* Task *
In the data below, locate each line with the word "nobreak" and list it.

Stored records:
=== Begin Enclosure ===
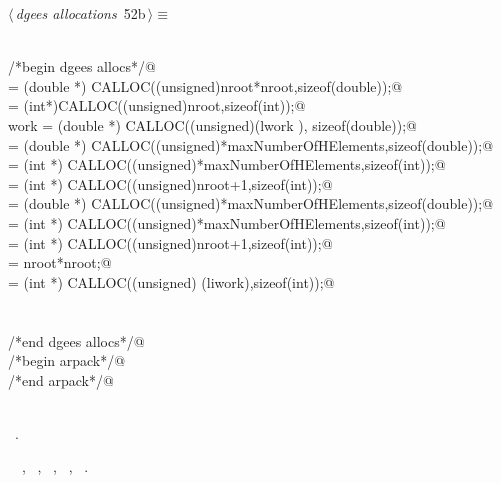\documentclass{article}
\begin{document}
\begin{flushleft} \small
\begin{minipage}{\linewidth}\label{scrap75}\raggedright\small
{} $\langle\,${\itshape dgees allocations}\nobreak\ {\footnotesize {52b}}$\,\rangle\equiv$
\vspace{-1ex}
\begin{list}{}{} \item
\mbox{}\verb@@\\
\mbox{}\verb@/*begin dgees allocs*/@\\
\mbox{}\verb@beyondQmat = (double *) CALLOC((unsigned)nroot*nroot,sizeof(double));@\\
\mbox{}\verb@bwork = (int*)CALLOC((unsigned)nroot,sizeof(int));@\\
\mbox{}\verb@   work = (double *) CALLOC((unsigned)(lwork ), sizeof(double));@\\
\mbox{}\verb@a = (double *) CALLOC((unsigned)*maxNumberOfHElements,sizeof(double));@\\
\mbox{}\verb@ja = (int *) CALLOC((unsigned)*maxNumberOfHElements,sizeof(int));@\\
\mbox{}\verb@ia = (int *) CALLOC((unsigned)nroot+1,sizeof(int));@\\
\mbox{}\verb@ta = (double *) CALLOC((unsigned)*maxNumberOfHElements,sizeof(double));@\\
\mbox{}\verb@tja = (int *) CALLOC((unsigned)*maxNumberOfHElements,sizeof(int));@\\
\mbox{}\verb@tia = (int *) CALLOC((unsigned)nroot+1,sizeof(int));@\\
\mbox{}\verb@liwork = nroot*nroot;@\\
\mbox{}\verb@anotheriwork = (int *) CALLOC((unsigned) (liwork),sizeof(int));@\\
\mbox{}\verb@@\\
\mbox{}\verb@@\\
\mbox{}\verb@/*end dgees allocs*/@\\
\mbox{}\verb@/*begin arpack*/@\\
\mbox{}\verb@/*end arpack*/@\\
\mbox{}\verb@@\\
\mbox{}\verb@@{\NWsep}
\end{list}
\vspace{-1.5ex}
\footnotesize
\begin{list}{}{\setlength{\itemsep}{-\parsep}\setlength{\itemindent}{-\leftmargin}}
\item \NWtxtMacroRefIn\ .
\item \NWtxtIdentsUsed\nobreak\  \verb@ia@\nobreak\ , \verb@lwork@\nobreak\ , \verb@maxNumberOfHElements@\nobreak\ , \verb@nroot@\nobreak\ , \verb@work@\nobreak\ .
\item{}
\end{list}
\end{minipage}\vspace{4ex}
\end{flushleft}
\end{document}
=== End Enclosure ===
* Answer to this exercise *
{} $\langle\,${\itshape dgees allocations}\nobreak\ {\footnotesize {52b}}$\,\rangle\equiv$
\item \NWtxtIdentsUsed\nobreak\  \verb@ia@\nobreak\ , \verb@lwork@\nobreak\ , \verb@maxNumberOfHElements@\nobreak\ , \verb@nroot@\nobreak\ , \verb@work@\nobreak\ .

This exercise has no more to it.